On Obligations
by Daniel James
Of the various ways we think about and describe classical education, whether as the study of classical languages and writings or as an emphasis on the seven liberal arts, our telos is the cultivation of virtue and wisdom in our children through the pursuit of truth, goodness, and beauty. Marcus Jullius Cicero’s treatise On Obligations written as a letter to his son, Marcus, speaks to the importance of virtue in terms of obligations or duty. Given its form, there is no highly developed narrative, no twists and turns of plot, and no character development, save that of the reader as the ideas of the text are engaged with and mulled over.
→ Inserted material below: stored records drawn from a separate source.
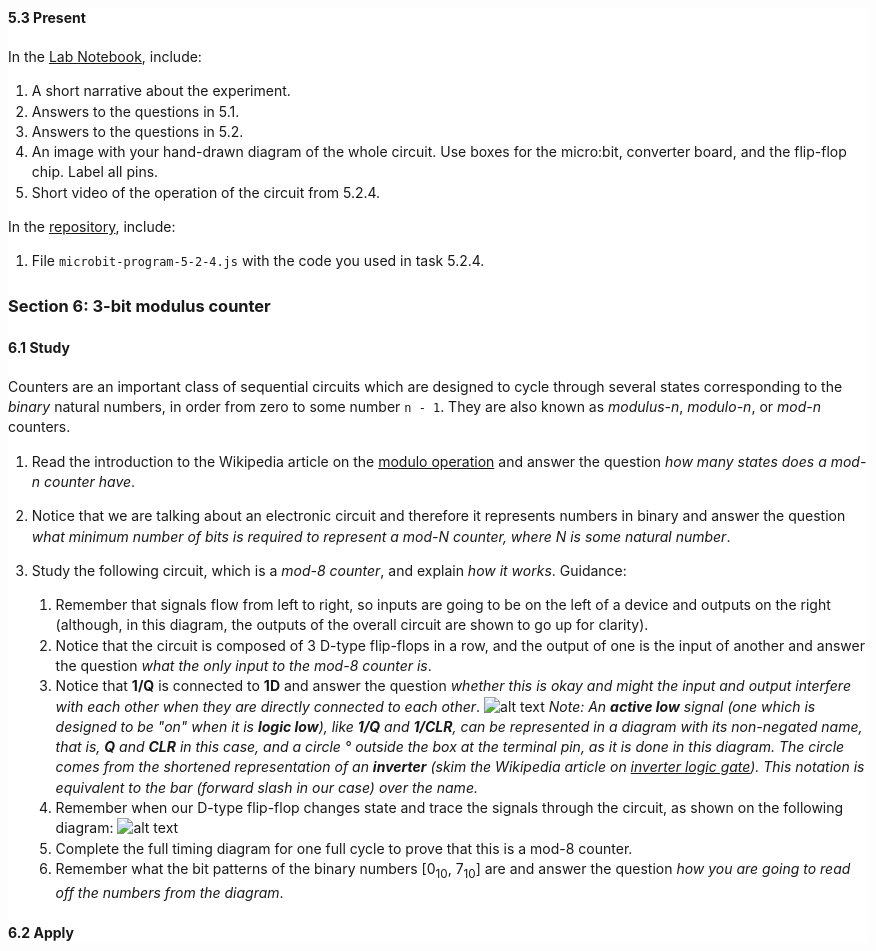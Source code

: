 #### 5.3 Present

In the [Lab Notebook](README.md), include:
1. A short narrative about the experiment.
2. Answers to the questions in 5.1.
3. Answers to the questions in 5.2.
4. An image with your hand-drawn diagram of the whole circuit. Use boxes for the micro:bit, converter board, and the flip-flop chip. Label all pins.
5. Short video of the operation of the circuit from 5.2.4.

In the [repository](./), include:
1. File `microbit-program-5-2-4.js` with the code you used in task 5.2.4.

### Section 6: 3-bit modulus counter

#### 6.1 Study

Counters are an important class of sequential circuits which are designed to cycle through several states corresponding to the _binary_ natural numbers, in order from zero to some number `n - 1`. They are also known as _modulus-n_, _modulo-n_, or _mod-n_ counters.

1. Read the introduction to the Wikipedia article on the [modulo operation](https://en.wikipedia.org/wiki/Modulo_operation) and answer the question _how many states does a mod-n counter have_.

2. Notice that we are talking about an electronic circuit and therefore it represents numbers in binary and answer the question _what minimum number of bits is required to represent a mod-N counter, where N is some natural number_.

3. Study the following circuit, which is a _mod-8 counter_, and explain _how it works_. Guidance:
   1. Remember that signals flow from left to right, so inputs are going to be on the left of a device and outputs on the right (although, in this diagram, the outputs of the overall circuit are shown to go up for clarity).
   2. Notice that the circuit is composed of 3 D-type flip-flops in a row, and the output of one is the input of another and answer the question _what the only input to the mod-8 counter is_.
   3. Notice that **1/Q** is connected to **1D** and answer the question _whether this is okay and might the input and output interfere with each other when they are directly connected to each other_.
   ![alt text](images/3-bit-mod-ctr.jpg "3-bit modulus counter")
   _Note: An **active low** signal (one which is designed to be "on" when it is **logic low**), like **1/Q** and **1/CLR**, can be represented in a diagram with its non-negated name, that is, **Q** and **CLR** in this case, and a circle ° outside the box at the terminal pin, as it is done in this diagram. The circle comes from the shortened representation of an **inverter** (skim the Wikipedia article on [inverter logic gate](https://en.wikipedia.org/wiki/Inverter_(logic_gate))). This notation is equivalent to the bar (forward slash in our case) over the name._
   4. Remember when our D-type flip-flop changes state and trace the signals through the circuit, as shown on the following diagram:
   ![alt text](images/timing-diagram.jpg "Timing diagram of a digital circuit")
   5. Complete the full timing diagram for one full cycle to prove that this is a mod-8 counter. 
   6. Remember what the bit patterns of the binary numbers [0<sub>10</sub>, 7<sub>10</sub>] are and answer the question _how you are going to read off the numbers from the diagram_.

#### 6.2 Apply
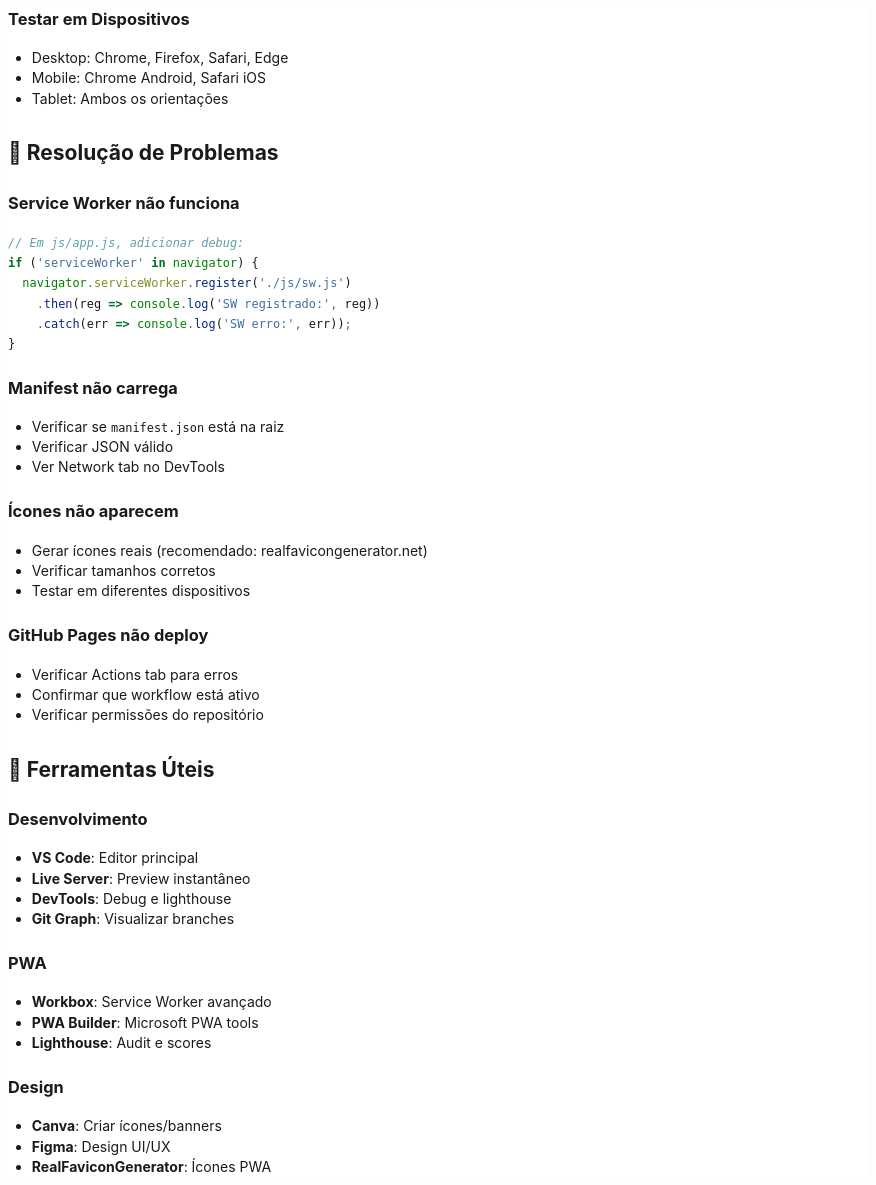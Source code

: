 ### Testar em Dispositivos
- Desktop: Chrome, Firefox, Safari, Edge
- Mobile: Chrome Android, Safari iOS
- Tablet: Ambos os orientações

## 🐛 Resolução de Problemas

### Service Worker não funciona
```javascript
// Em js/app.js, adicionar debug:
if ('serviceWorker' in navigator) {
  navigator.serviceWorker.register('./js/sw.js')
    .then(reg => console.log('SW registrado:', reg))
    .catch(err => console.log('SW erro:', err));
}
```

### Manifest não carrega
- Verificar se `manifest.json` está na raiz
- Verificar JSON válido
- Ver Network tab no DevTools

### Ícones não aparecem
- Gerar ícones reais (recomendado: realfavicongenerator.net)
- Verificar tamanhos corretos
- Testar em diferentes dispositivos

### GitHub Pages não deploy
- Verificar Actions tab para erros
- Confirmar que workflow está ativo
- Verificar permissões do repositório

## 🔧 Ferramentas Úteis

### Desenvolvimento
- **VS Code**: Editor principal
- **Live Server**: Preview instantâneo
- **DevTools**: Debug e lighthouse
- **Git Graph**: Visualizar branches

### PWA
- **Workbox**: Service Worker avançado
- **PWA Builder**: Microsoft PWA tools
- **Lighthouse**: Audit e scores

### Design
- **Canva**: Criar ícones/banners
- **Figma**: Design UI/UX
- **RealFaviconGenerator**: Ícones PWA
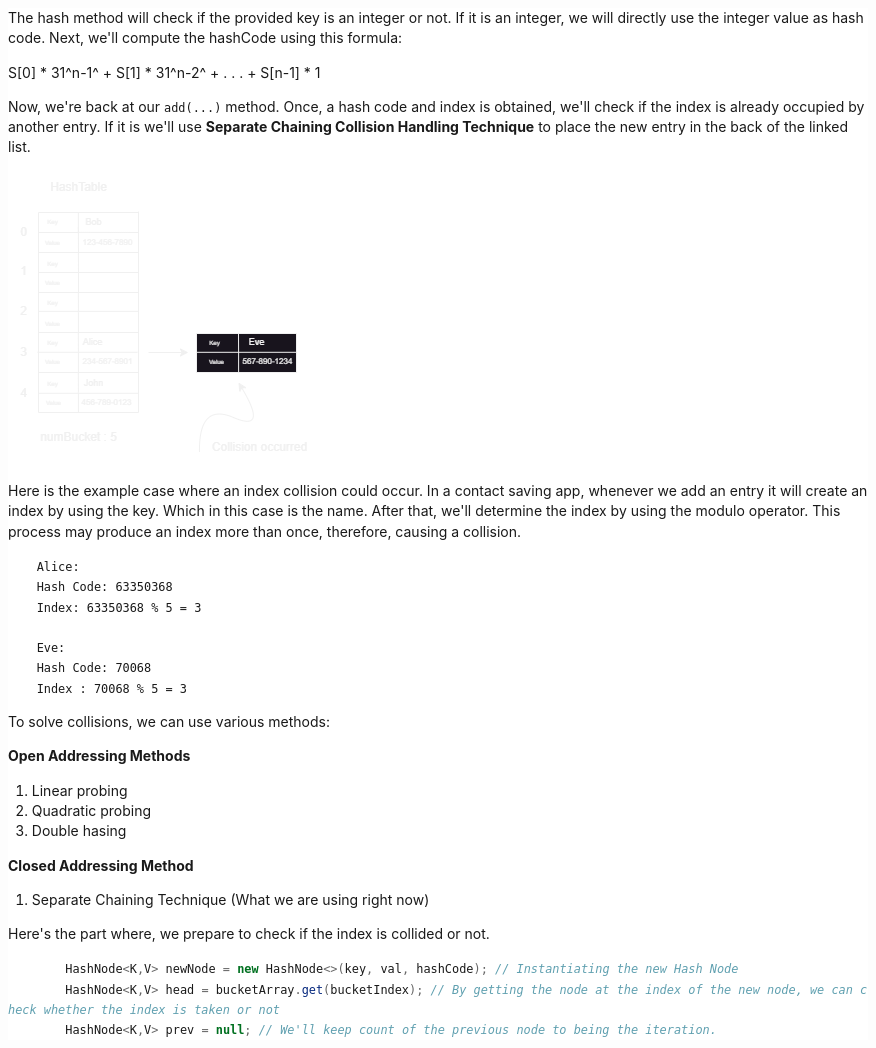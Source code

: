 The hash method will check if the provided key is an integer or not. If it is an integer, we will directly use the integer value as hash code. Next, we'll compute the hashCode using this formula:

 S[0] * 31^n-1^ + S[1] * 31^n-2^ + . . . + S[n-1] * 1 

Now, we're back at our `add(...)` method.
Once, a hash code and index is obtained, we'll check if the index is already occupied by another entry. If it is we'll use **Separate Chaining Collision Handling Technique** to place the new entry in the back of the linked list. 

![image info](./Pictures/CollisionExample.png)

Here is the example case where an index collision could occur. In a contact saving app, whenever we add an entry it will create an index by using the key. Which in this case is the name. After that, we'll determine the index by using the modulo operator. This process may produce an index more than once, therefore, causing a collision.

``` 
    Alice: 
    Hash Code: 63350368
    Index: 63350368 % 5 = 3

    Eve:
    Hash Code: 70068
    Index : 70068 % 5 = 3
```
To solve collisions, we can use various methods: 

**Open Addressing Methods**

1. Linear probing
2. Quadratic probing
3. Double hasing

**Closed Addressing Method**

1. Separate Chaining Technique (What we are using right now)

Here's the part where, we prepare to check if the index is collided or not.

```Java
        HashNode<K,V> newNode = new HashNode<>(key, val, hashCode); // Instantiating the new Hash Node
        HashNode<K,V> head = bucketArray.get(bucketIndex); // By getting the node at the index of the new node, we can check whether the index is taken or not
        HashNode<K,V> prev = null; // We'll keep count of the previous node to being the iteration.
```


[^1]: The reason why we need the inner class `HashNode` is because we are using the "Separate Chaining Collision Handling Technique", which stores collided indices as a `LinkedList`.
[^2]: It will be used to calculate our load factor; if we exceed or reach our load factor which is 70% of the current size allocated, we'll double the size of our `bucketArray` and `reHash` all our stored entries using `numBucket`.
Cicero lays no claim to being a great philosopher himself and avoids the usual philosophical investigations of epistemology and metaphysics, but his work is thoroughly grounded in Plato, Aristotle, and the Stoics as well as a number ancient poets and playwrights. In this sense, he is a prime example of ad fontes, turning to the source. He takes the well-developed theory of the Greeks and adds a heavy dose of Roman pragmatism, working out the application of a philosophy lived in the realm of government. Where Plato, having endured the rule of the Thirty Tyrants over Athens, lost interest in engaging in politics and government, preferring instead a retired life of study, Cicero sees his own application as a higher calling—the greater good, so to speak.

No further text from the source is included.